Mary Katrantzou is the digital print queen of her generation. Her hyper-real designs have been a global retail sensation. So how would she push the boundaries of print this time?
With stamps and banknotes. Stamps, as the programme notes pointed out, were indeed ‘like “windows” into exotic cultures’, their flat square intricate designs – from Venezuela, Mongolia and Finland - appearing on sharp A-line skirts, strict narrow trousers, shell tops and shirt dresses.
Banknotes – the Deutsche mark, kroner, old British pound and drachma - provided the aesthetic currency for eveningwear, to the most spectacular effect on crystal mesh, using a new printed glass technique.
Of course these twin inspirations had nothing to do with the free-falling drachma or the imploding economy in her homeland Greece. ‘No, it was just interesting for me to work with flat, two-dimensional forms, instead of the 3D objects or places that I’ve been obsessed with,’ said Katrantzou, ‘it was a way to move forward.’

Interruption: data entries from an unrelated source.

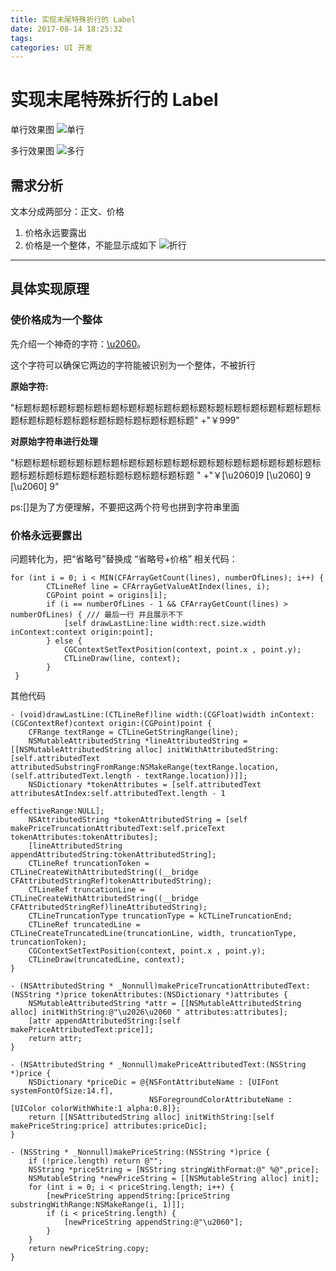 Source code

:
 ```yaml
---
title: 实现末尾特殊折行的 Label
date: 2017-08-14 18:25:32
tags: 
categories: UI 开发
---
```


# 实现末尾特殊折行的 Label
单行效果图
![单行](http://wx3.sinaimg.cn/large/6b5f103fgy1fijcitlzr2j20d801zwex.jpg)

多行效果图
![多行](http://wx1.sinaimg.cn/large/6b5f103fgy1fijcir3530j20mb03rq4l.jpg)

<!-- more --> 
## 需求分析

文本分成两部分：正文、价格

1. 价格永远要露出
2. 价格是一个整体，不能显示成如下
 ![折行](http://wx3.sinaimg.cn/large/6b5f103fgy1fijciwderlj20g203umxh.jpg)

--- 

## 具体实现原理

### 使价格成为一个整体

先介绍一个神奇的字符：[\u2060](http://www.fileformat.info/info/unicode/char/2060/index.htm)。

这个字符可以确保它两边的字符能被识别为一个整体，不被折行

**原始字符:**

"标题标题标题标题标题标题标题标题标题标题标题标题标题标题标题标题标题标题标题标题标题标题标题标题标题标题标题标题"
+"￥999"

**对原始字符串进行处理**

"标题标题标题标题标题标题标题标题标题标题标题标题标题标题标题标题标题标题标题标题标题标题标题标题标题标题标题标题 "
+"￥[\u2060]9 [\u2060] 9 [\u2060] 9"

ps:[]是为了方便理解，不要把这两个符号也拼到字符串里面

### 价格永远要露出

问题转化为，把“省略号”替换成 “省略号+价格”
相关代码：

    for (int i = 0; i < MIN(CFArrayGetCount(lines), numberOfLines); i++) {
            CTLineRef line = CFArrayGetValueAtIndex(lines, i);
            CGPoint point = origins[i];
            if (i == numberOfLines - 1 && CFArrayGetCount(lines) > numberOfLines) { /// 最后一行 并且展示不下
                [self drawLastLine:line width:rect.size.width inContext:context origin:point];
            } else {
                CGContextSetTextPosition(context, point.x , point.y);
                CTLineDraw(line, context);
            }
     }
     
其他代码

    - (void)drawLastLine:(CTLineRef)line width:(CGFloat)width inContext:(CGContextRef)context origin:(CGPoint)point {
        CFRange textRange = CTLineGetStringRange(line);
        NSMutableAttributedString *lineAttributedString = [[NSMutableAttributedString alloc] initWithAttributedString:[self.attributedText attributedSubstringFromRange:NSMakeRange(textRange.location, (self.attributedText.length - textRange.location))]];
        NSDictionary *tokenAttributes = [self.attributedText attributesAtIndex:self.attributedText.length - 1
                                                                effectiveRange:NULL];
        NSAttributedString *tokenAttributedString = [self makePriceTruncationAttributedText:self.priceText tokenAttributes:tokenAttributes];
        [lineAttributedString appendAttributedString:tokenAttributedString];
        CTLineRef truncationToken = CTLineCreateWithAttributedString((__bridge CFAttributedStringRef)tokenAttributedString);
        CTLineRef truncationLine = CTLineCreateWithAttributedString((__bridge CFAttributedStringRef)lineAttributedString);
        CTLineTruncationType truncationType = kCTLineTruncationEnd;
        CTLineRef truncatedLine = CTLineCreateTruncatedLine(truncationLine, width, truncationType, truncationToken);
        CGContextSetTextPosition(context, point.x , point.y);
        CTLineDraw(truncatedLine, context);
    }
     
    - (NSAttributedString * _Nonnull)makePriceTruncationAttributedText:(NSString *)price tokenAttributes:(NSDictionary *)attributes {
        NSMutableAttributedString *attr = [[NSMutableAttributedString alloc] initWithString:@"\u2026\u2060 " attributes:attributes];
        [attr appendAttributedString:[self makePriceAttributedText:price]];
        return attr;
    }
     
    - (NSAttributedString * _Nonnull)makePriceAttributedText:(NSString *)price {
        NSDictionary *priceDic = @{NSFontAttributeName : [UIFont systemFontOfSize:14.f],
                                   NSForegroundColorAttributeName : [UIColor colorWithWhite:1 alpha:0.8]};
        return [[NSAttributedString alloc] initWithString:[self makePriceString:price] attributes:priceDic];
    }
     
    - (NSString * _Nonnull)makePriceString:(NSString *)price {
        if (!price.length) return @"";
        NSString *priceString = [NSString stringWithFormat:@" %@",price];
        NSMutableString *newPriceString = [[NSMutableString alloc] init];
        for (int i = 0; i < priceString.length; i++) {
            [newPriceString appendString:[priceString substringWithRange:NSMakeRange(i, 1)]];
            if (i < priceString.length) {
                [newPriceString appendString:@"\u2060"];
            }
        }
        return newPriceString.copy;
    }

It wasn’t just the prints that had developed. There was denim – yes, denim – thanks to a collaboration with Current/Elliot that saw monochrome stamps marching down the sides of legs. And brocades – woven fabric, a first for her, having developed her own swirling banknote design – that appeared on the strictest and most desirable single-breasted navy trouser suit and a peacock green sleeveless jacket.
Her greatest departure? The silhouettes. ‘I came from such a restrictive show last season, all those bodices and bustles, it was time to loosen up,’ she said. And with those sensational billowing evening gowns and wafting, shoulder-baring trapeze dresses, she did just that.